# Given data:
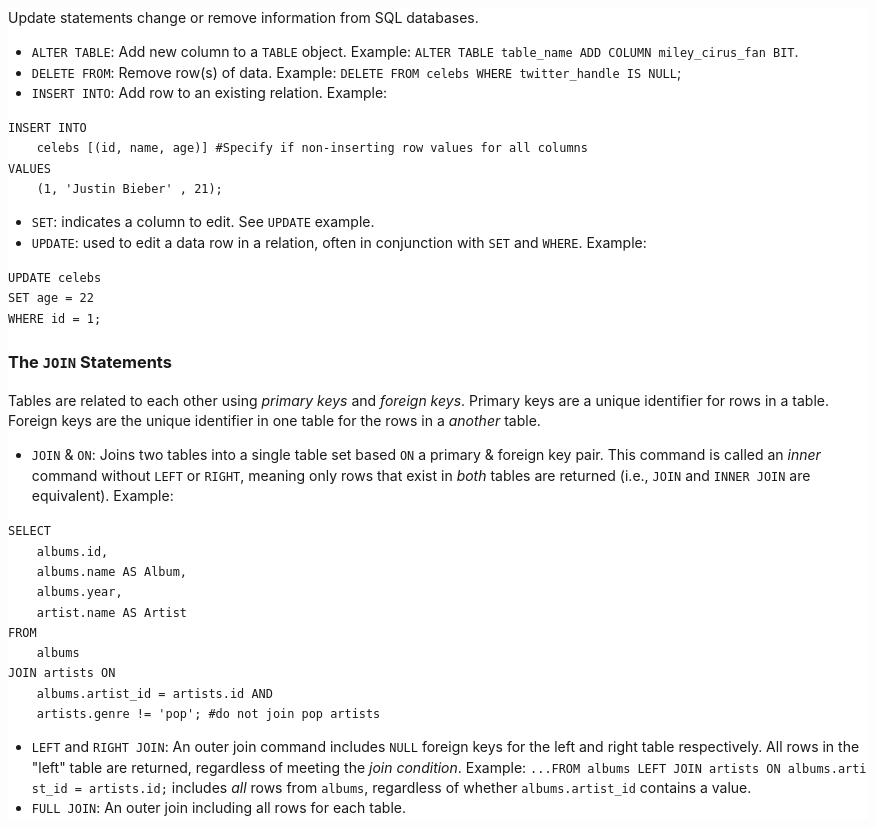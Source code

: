 Update statements change or remove information from SQL databases.

-   `ALTER TABLE`: Add new column to a `TABLE` object. Example:
    `ALTER TABLE table_name ADD COLUMN miley_cirus_fan BIT`.
-   `DELETE FROM`: Remove row(s) of data. Example:
    `DELETE FROM celebs WHERE twitter_handle IS NULL`;
-   `INSERT INTO`: Add row to an existing relation. Example:

``` {.sql}
INSERT INTO
    celebs [(id, name, age)] #Specify if non-inserting row values for all columns
VALUES 
    (1, 'Justin Bieber' , 21);
```

-   `SET`: indicates a column to edit. See `UPDATE` example.
-   `UPDATE`: used to edit a data row in a relation, often in
    conjunction with `SET` and `WHERE`. Example:

``` {.sql}
UPDATE celebs 
SET age = 22
WHERE id = 1;
```

### The `JOIN` Statements

Tables are related to each other using *primary keys* and *foreign
keys*. Primary keys are a unique identifier for rows in a table. Foreign
keys are the unique identifier in one table for the rows in a *another*
table.

-   `JOIN` & `ON`: Joins two tables into a single table set based `ON` a
    primary & foreign key pair. This command is called an *inner*
    command without `LEFT` or `RIGHT`, meaning only rows that exist in
    *both* tables are returned (i.e., `JOIN` and `INNER JOIN` are
    equivalent). Example:

``` {.sql}
SELECT 
    albums.id, 
    albums.name AS Album, 
    albums.year, 
    artist.name AS Artist   
FROM
    albums
JOIN artists ON
    albums.artist_id = artists.id AND
    artists.genre != 'pop'; #do not join pop artists
```

-   `LEFT` and `RIGHT JOIN`: An outer join command includes `NULL`
    foreign keys for the left and right table respectively. All rows in
    the "left" table are returned, regardless of meeting the *join
    condition*. Example:
    `...FROM albums LEFT JOIN artists ON albums.artist_id = artists.id;`
    includes *all* rows from `albums`, regardless of whether
    `albums.artist_id` contains a value.
-   `FULL JOIN`: An outer join including all rows for each table.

# Action item:
The answer is the records above, repeated exactly, with no picture in it.

# Exercise response:
Source code

: Update statements change or remove information from SQL databases.

-   `ALTER TABLE`: Add new column to a `TABLE` object. Example:
    `ALTER TABLE table_name ADD COLUMN miley_cirus_fan BIT`.
-   `DELETE FROM`: Remove row(s) of data. Example:
    `DELETE FROM celebs WHERE twitter_handle IS NULL`;
-   `INSERT INTO`: Add row to an existing relation. Example:

``` {.sql}
INSERT INTO
    celebs [(id, name, age)] #Specify if non-inserting row values for all columns
VALUES 
    (1, 'Justin Bieber' , 21);
```

-   `SET`: indicates a column to edit. See `UPDATE` example.
-   `UPDATE`: used to edit a data row in a relation, often in
    conjunction with `SET` and `WHERE`. Example:

``` {.sql}
UPDATE celebs 
SET age = 22
WHERE id = 1;
```

### The `JOIN` Statements

Tables are related to each other using *primary keys* and *foreign
keys*. Primary keys are a unique identifier for rows in a table. Foreign
keys are the unique identifier in one table for the rows in a *another*
table.

-   `JOIN` & `ON`: Joins two tables into a single table set based `ON` a
    primary & foreign key pair. This command is called an *inner*
    command without `LEFT` or `RIGHT`, meaning only rows that exist in
    *both* tables are returned (i.e., `JOIN` and `INNER JOIN` are
    equivalent). Example:

``` {.sql}
SELECT 
    albums.id, 
    albums.name AS Album, 
    albums.year, 
    artist.name AS Artist   
FROM
    albums
JOIN artists ON
    albums.artist_id = artists.id AND
    artists.genre != 'pop'; #do not join pop artists
```

-   `LEFT` and `RIGHT JOIN`: An outer join command includes `NULL`
    foreign keys for the left and right table respectively. All rows in
    the "left" table are returned, regardless of meeting the *join
    condition*. Example:
    `...FROM albums LEFT JOIN artists ON albums.artist_id = artists.id;`
    includes *all* rows from `albums`, regardless of whether
    `albums.artist_id` contains a value.
-   `FULL JOIN`: An outer join including all rows for each table.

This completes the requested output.